Der Wert des Bodens hängt von seiner Nutzung ab. Die aktuellen Prioritätensetzungen sind jedoch kaum zukunftsfähig.
Unter den Objek tnummern 26017 und 26023 werden durch einen regionalen Immobilienmakler in Ostösterreich derzeit zwei Ackerflächen zum Kauf angeboten. Verkaufsargumente sind nicht landwirtschaftliche Eignung oder Pachterlöse, soviel verrät schon das Kennwort der Annonce „Bauhoffnungsland“. Für die 8,5 und 2,8 Hektar ist die „derzeitige Widmung Grünland“, an der Straße sind alle Anschlüsse vorhanden, auf der anderen Straßenseite befinden sich Einfamilienhäuser und die S-Bahn-Station ist höchstens fünf Gehminuten entfernt, also die „allerbeste Wertanlage“.

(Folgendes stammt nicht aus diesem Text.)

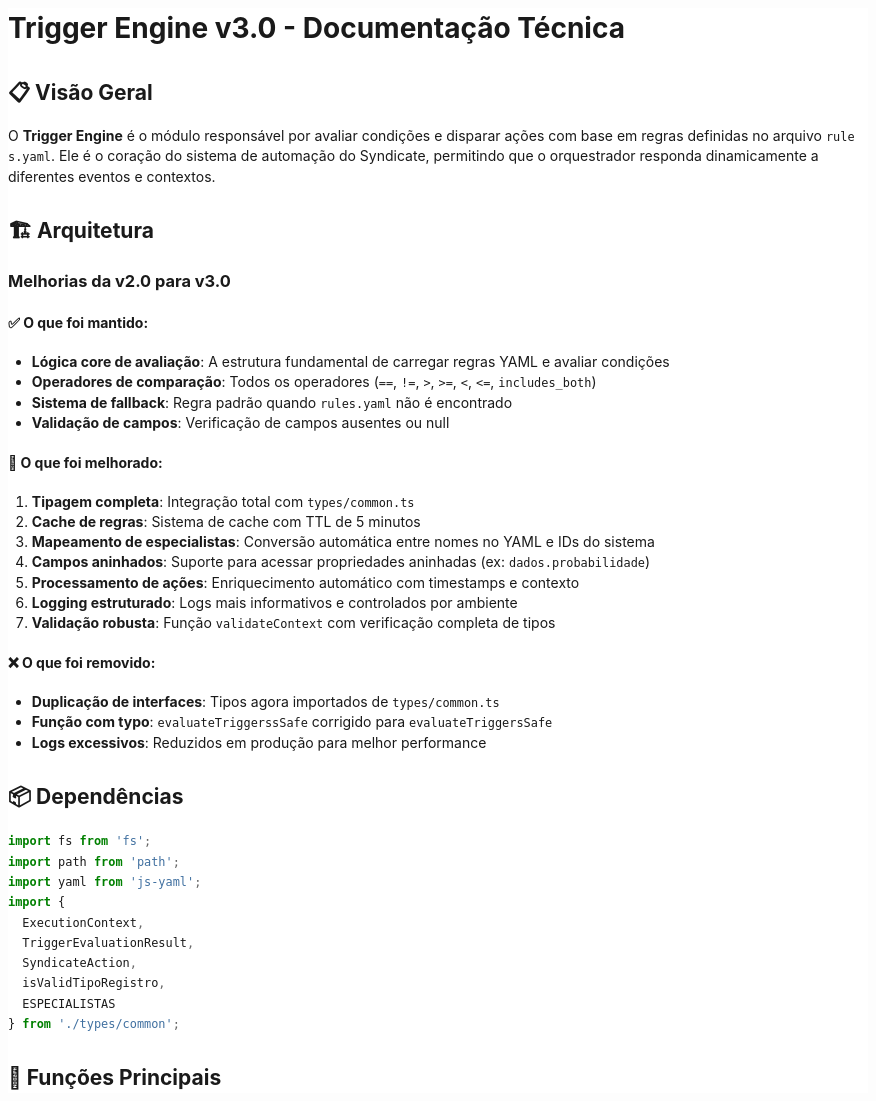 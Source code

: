 # Trigger Engine v3.0 - Documentação Técnica

## 📋 Visão Geral

O **Trigger Engine** é o módulo responsável por avaliar condições e disparar ações com base em regras definidas no arquivo `rules.yaml`. Ele é o coração do sistema de automação do Syndicate, permitindo que o orquestrador responda dinamicamente a diferentes eventos e contextos.

## 🏗️ Arquitetura

### Melhorias da v2.0 para v3.0

#### ✅ O que foi mantido:
- **Lógica core de avaliação**: A estrutura fundamental de carregar regras YAML e avaliar condições
- **Operadores de comparação**: Todos os operadores (`==`, `!=`, `>`, `>=`, `<`, `<=`, `includes_both`)
- **Sistema de fallback**: Regra padrão quando `rules.yaml` não é encontrado
- **Validação de campos**: Verificação de campos ausentes ou null

#### 🔄 O que foi melhorado:
1. **Tipagem completa**: Integração total com `types/common.ts`
2. **Cache de regras**: Sistema de cache com TTL de 5 minutos
3. **Mapeamento de especialistas**: Conversão automática entre nomes no YAML e IDs do sistema
4. **Campos aninhados**: Suporte para acessar propriedades aninhadas (ex: `dados.probabilidade`)
5. **Processamento de ações**: Enriquecimento automático com timestamps e contexto
6. **Logging estruturado**: Logs mais informativos e controlados por ambiente
7. **Validação robusta**: Função `validateContext` com verificação completa de tipos

#### ❌ O que foi removido:
- **Duplicação de interfaces**: Tipos agora importados de `types/common.ts`
- **Função com typo**: `evaluateTriggerssSafe` corrigido para `evaluateTriggersSafe`
- **Logs excessivos**: Reduzidos em produção para melhor performance

## 📦 Dependências

```typescript
import fs from 'fs';
import path from 'path';
import yaml from 'js-yaml';
import { 
  ExecutionContext, 
  TriggerEvaluationResult, 
  SyndicateAction,
  isValidTipoRegistro,
  ESPECIALISTAS
} from './types/common';
```

## 🔧 Funções Principais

Boden hat einen Wert. Das ist gut. Problematisch ist jedoch, dass Boden derzeit vor allem dann finanziell an Wert gewinnt, wenn er versiegelt werden kann bzw. versiegelt wird – und damit ökologisch und landwirtschaftlich wertlos wird.
Unser steigender Lebensstandard verbraucht Boden. Gut lässt sich das an der Wohnfläche pro Kopf ablesen. Diese betrug in Österreich im Jahr 1971 noch 22 Quadratmeter. Heute hat sich dieser Wert verdoppelt. Von 2001 bis 2011 stieg die Zahl der Wohngebäude um rund zwölf Prozent. Die Bevölkerung wuchs im selben Zeitraum lediglich um 4,3 Prozent. Selbst wenn die Österreicherinnen und Österreicher zunehmend auf mehrgeschossige Wohnbauten setzen, nach wie vor befinden sich 45 Prozent der Wohnungen in Ein- und Zweifamilienhäusern.
Parallel dazu bewerten Handelsketten zunehmend Standorte „auf der grünen Wiese“, in Einkaufszentren am Stadtrand, als attraktiv. Damit verbunden wachsen auch die Verkehrsflächen, weil Einkäufe dort nicht im Vorbeigehen erledigt werden können. Die Flächeninanspruchnahme insgesamt – also Bau- sowie Verkehrsund Infrastrukturflächen – verzeichnen noch höhere Steigerungsraten als der Wohnbau. In den Jahren 2001 bis 2012 nahm die gesamte Flächeninanspruchnahme um 19 Prozent zu und liegt damit im Bereich des BIP-Zuwachses in diesem Zeitraum.
Boden ist begrenzt vorhanden und – in menschlichen Dimensionen gemessen – nicht erneuerbar. Denn die Prozesse der Bodenbildung sind langwierig und komplex. Unter unseren klimatischen Bedingungen braucht es zwischen 100 und 200 Jahre, bis eine Humusschicht von einem Zentimeter aufgebaut wird. Unsere Prioritäten im Umgang mit Boden spiegeln das noch nicht wider. Im Übrigen: Der Preis der Äcker ist in der Annonce nicht ausgewiesen. Und vielleicht wird irgendwann einmal, im Idealfall noch vor einer etwaigen Umwidmung, einer landwirtschaftlichen Nutzung die entsprechende Wertschätzung entgegengebracht.